Recorded data —
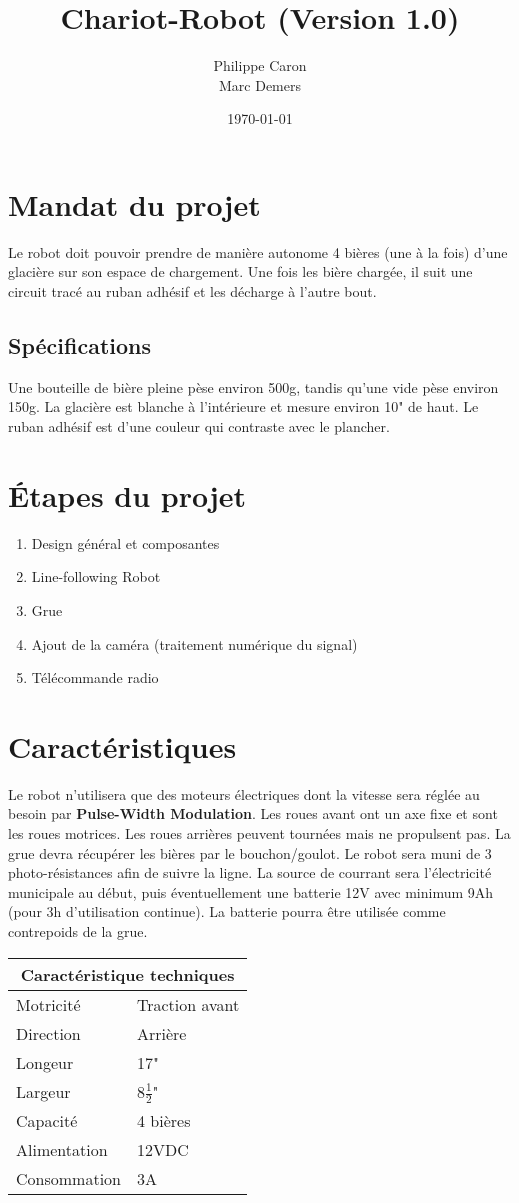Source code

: \documentclass{article}
\title{Chariot-Robot (Version 1.0)} %
\author{Philippe Caron\\
        Marc Demers}
\date{\today}
\newcommand{\key}[1]{{\bf #1}}
\begin{document}
\maketitle
\section{Mandat du projet}
Le robot doit pouvoir prendre de manière autonome 4 bières (une à la fois) d'une glacière sur son espace de chargement. Une fois les bière chargée, il suit une circuit tracé au ruban adhésif et les décharge à l'autre bout.
\subsection{Spécifications}
Une bouteille de bière pleine pèse environ 500g, tandis qu'une vide pèse environ 150g.
La glacière est blanche à l'intérieure et mesure environ 10" de haut.
Le ruban adhésif est d'une couleur qui contraste avec le plancher.
\section{Étapes du projet}
\begin{enumerate}
\item Design général et composantes
\item Line-following Robot
\item Grue
\item Ajout de la caméra (traitement numérique du signal)
\item Télécommande radio
\end{enumerate}
\section{Caractéristiques}
Le robot n'utilisera que des moteurs électriques dont la vitesse sera réglée au besoin par \key{Pulse-Width Modulation}. Les roues avant ont un axe fixe et sont les roues motrices. Les roues arrières peuvent tournées mais ne propulsent pas. La grue devra récupérer les bières par le bouchon/goulot. Le robot sera muni de 3 photo-résistances afin de suivre la ligne. La source de courrant sera l'électricité municipale au début, puis éventuellement une batterie 12V avec minimum 9Ah (pour 3h d'utilisation continue). La batterie pourra être utilisée comme contrepoids de la grue.

\begin{center}
\begin{tabular}{l|l}
  \multicolumn{2}{c}{Caractéristique techniques}
   \\\hline \hline
  Motricité    & Traction avant \\
  Direction    & Arrière \\
  Longeur      & 17" \\
  Largeur      & 8$\frac{1}{2}$" \\
  Capacité     & 4 bières \\
  Alimentation & 12VDC \\
  Consommation & 3A \\
\end{tabular}
\end{center}
\end{document}
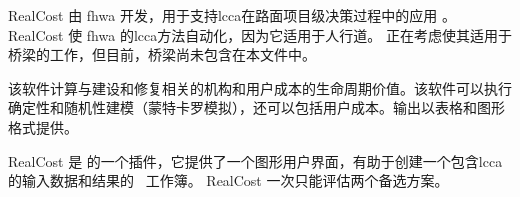 RealCost 由 \acrshort*{fhwa} 开发，用于支持\acrlong*{lcca}在路面项目级决策过程中的应用 \cite{fhwa2004r}。 RealCost 使 \acrshort*{fhwa} 的\acrlong*{lcca}方法自动化，因为它适用于人行道。 正在考虑使其适用于桥梁的工作，但目前，桥梁尚未包含在本文件中。

该软件计算与建设和修复相关的机构和用户成本的生命周期价值。该软件可以执行确定性和随机性建模（蒙特卡罗模拟），还可以包括用户成本。输出以表格和图形格式提供。

RealCost 是 \Microsoft[\Excel] 的一个插件，它提供了一个图形用户界面，有助于创建一个包含\acrlong*{lcca}的输入数据和结果的 \Excel\ 工作簿。 RealCost 一次只能评估两个备选方案。
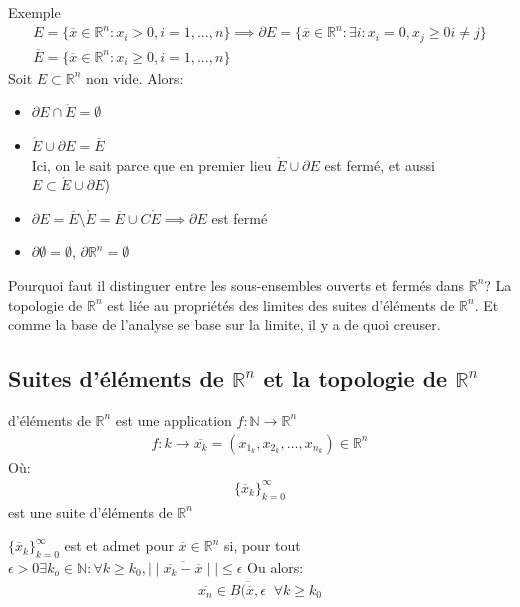 \begin{parag}{Exemple}
    \begin{align*}
        E = \{ \overline{x} \in \mathbb{R}^n  : x_i > 0, i = 1, \dots, n\} \implies \partial E = \{ \overline{x} \in \mathbb{R}^n  :  \exists i: x_i = 0, x_j \geq 0 i \neq j\} \\
        \overline{E} = \{ \overline{x} \in \mathbb{R}^n : x_i \geq 0, i = 1, \dots, n\}
    \end{align*}
Soit $E \subset \mathbb{R}^n $ non vide. Alors:
\begin{itemize}
    \item $ \partial E \cap \mathring{E} = \emptyset$
    \item $\mathring{E} \cup \partial E = \overline{E}$ \\
        Ici, on le sait parce que en premier lieu $ \mathring{E} \cup \partial E$ est fermé, et aussi $ E \subset \mathring{E} \cup \partial E$)
    \item $ \partial E = \overline{E} \setminus \mathring{E} = \overline{E} \cup C\mathring{E} \implies \partial E$ est fermé
    \item $ \partial \emptyset = \emptyset$, $ \partial \mathbb{R}^n  = \emptyset$
\end{itemize}
Pourquoi faut il distinguer entre les sous-ensembles ouverts et fermés dans $ \mathbb{R}^n $? La topologie de $ \mathbb{R}^n $ est liée au propriétés des limites des suites d'éléments de $ \mathbb{R}^n $. Et comme la base de l'analyse se base sur la limite, il y a de quoi creuser.

\end{parag}

\subsection{Suites d'éléments de $ \mathbb{R}^n $ et la topologie de $ \mathbb{R}^n $}
\begin{definition}
     d'éléments de $ \mathbb{R}^n $ est une application $ f: \mathbb{N} \to \mathbb{R}^n $ 
    \begin{align*}
        f: k \to \overline{x_k} = (x_{1_k}, x_{2_k}, \dots, x_{n_k}) \in \mathbb{R}^n 
    \end{align*}
    Où:
    \begin{align*}
        \{ \overline{x}_k\}_{k=0}^\infty
    \end{align*}
    est une suite d'éléments de $ \mathbb{R}^n $
\end{definition}
\begin{definition}
    $\{ \overline{x}_k\}_{k=0}^\infty$ est  et admet pour  $ \overline{x} \in \mathbb{R}^n $ si, pour tout $ \epsilon > 0 \exists k_o \in \mathbb{N}: \forall k \geq k_0, \mid \mid \overline{ \overline{x_k} - \overline{x}} \mid \mid \leq \epsilon$
    Ou alors:
    \begin{align*}
        \overline{x_n} \in \overline{B( \overline{x}, \epsilon} \; \; \forall k \geq k_0
    \end{align*}
    
\end{definition}

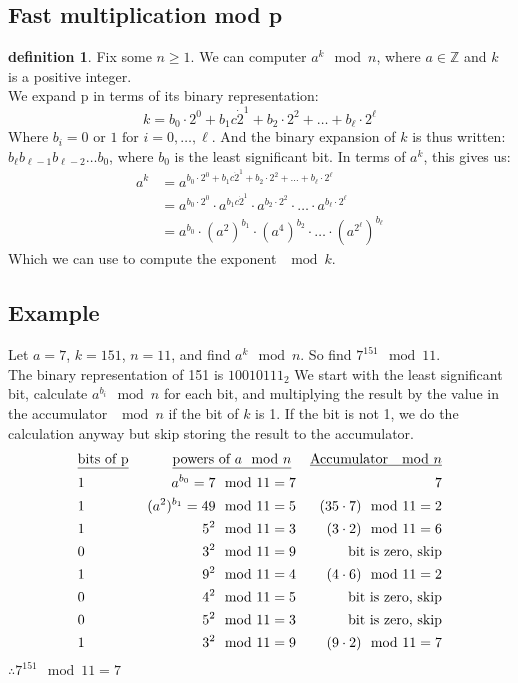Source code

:\documentclass[10pt]{article}
\newcommand{\Z}{\mathbb{Z}}
\theoremstyle{definition}
\newtheorem{definition}[theorem]{definition}
\theoremstyle{remark}
\def\Z{\mathbb{ Z}}
\begin{document}
\subsection{Fast multiplication mod p}
\begin{definition}
Fix some $n \geq 1$.  We can computer $a^k \mod n$, where $a \in \Z$ and $k$ is a positive integer.\\
We expand p in terms of its binary representation:
$$ k = b_0 \cdot 2^0 + b_1 c\dot 2^1 + b_2 \cdot 2^2 + \ldots + b_{\ell} \cdot 2^{\ell} $$
Where $b_i = 0 \text{ or } 1 \text{ for } i = 0,\ldots,\ell$.  And the binary expansion of $k$ is thus written: $b_{\ell}b_{\ell-1}b_{\ell-2} \ldots b_{0}$, where $b_0$ is the least significant bit.  In terms of $a^k$, this gives us:
\begin{align*}
a^k &= a^{b_0 \cdot 2^0 + b_1 c\dot 2^1 + b_2 \cdot 2^2 + \ldots + b_{\ell} \cdot 2^{\ell}} \\
&= a^{b_0 \cdot 2^0} \cdot a^{b_1 c\dot 2^1} \cdot a^{b_2 \cdot 2^2} \cdot \ldots \cdot a^{b_{\ell} \cdot 2^{\ell}} \\
&= a^{b_0} \cdot (a^2)^{b_1} \cdot (a^4)^{b_2} \cdot \ldots \cdot (a^{2^{\ell}})^{b_{\ell}}
\end{align*}
Which we can use to compute the exponent $\mod k$.
\end{definition}
\subsection{Example}
Let $a=7$, $k=151$, $n=11$, and find $a^k \mod n$.  So find $7^151 \mod 11$.\\
The binary representation of 151 is $10010111_2$
We start with the least significant bit, calculate $a^{b_i} \mod n$ for each bit, and multiplying the result by the value in the accumulator $\mod n$ if the bit of $k$ is 1.  If the bit is not 1, we do the calculation anyway but skip storing the result to the accumulator.
\begin{align*}
&\text{\underline{bits of p}  }&\text{ \underline{powers of $a \mod n$} } && \text{\underline{Accumulator $\mod n$}}\\
&1 & a^{b_0} = 7 \mod 11 = 7 && 7\\
&1 & (a^2)^{b_1} = 49 \mod 11 = 5 && (35 \cdot 7) \mod 11 = 2\\
&1 & 5^2 \mod 11 = 3 && (3 \cdot 2) \mod 11 = 6 \\
&0 & 3^2 \mod 11 = 9 && \text{bit is zero, skip}\\
&1 & 9^2 \mod 11 = 4 && (4 \cdot 6) \mod 11 = 2\\
&0 & 4^2 \mod 11 = 5 && \text{bit is zero, skip}\\
&0 & 5^2 \mod 11 = 3 && \text{bit is zero, skip}\\
&1 & 3^2 \mod 11 = 9 && (9 \cdot 2) \mod 11 = 7\\
\end{align*}
$\therefore 7^151 \mod 11 = 7$
\end{document}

Instructions for the task — Find every line in the records above that contains the word "implies", and copy each one.

Exercise answer —
        E = \{ \overline{x} \in \mathbb{R}^n  : x_i > 0, i = 1, \dots, n\} \implies \partial E = \{ \overline{x} \in \mathbb{R}^n  :  \exists i: x_i = 0, x_j \geq 0 i \neq j\} \\
    \item $ \partial E = \overline{E} \setminus \mathring{E} = \overline{E} \cup C\mathring{E} \implies \partial E$ est fermé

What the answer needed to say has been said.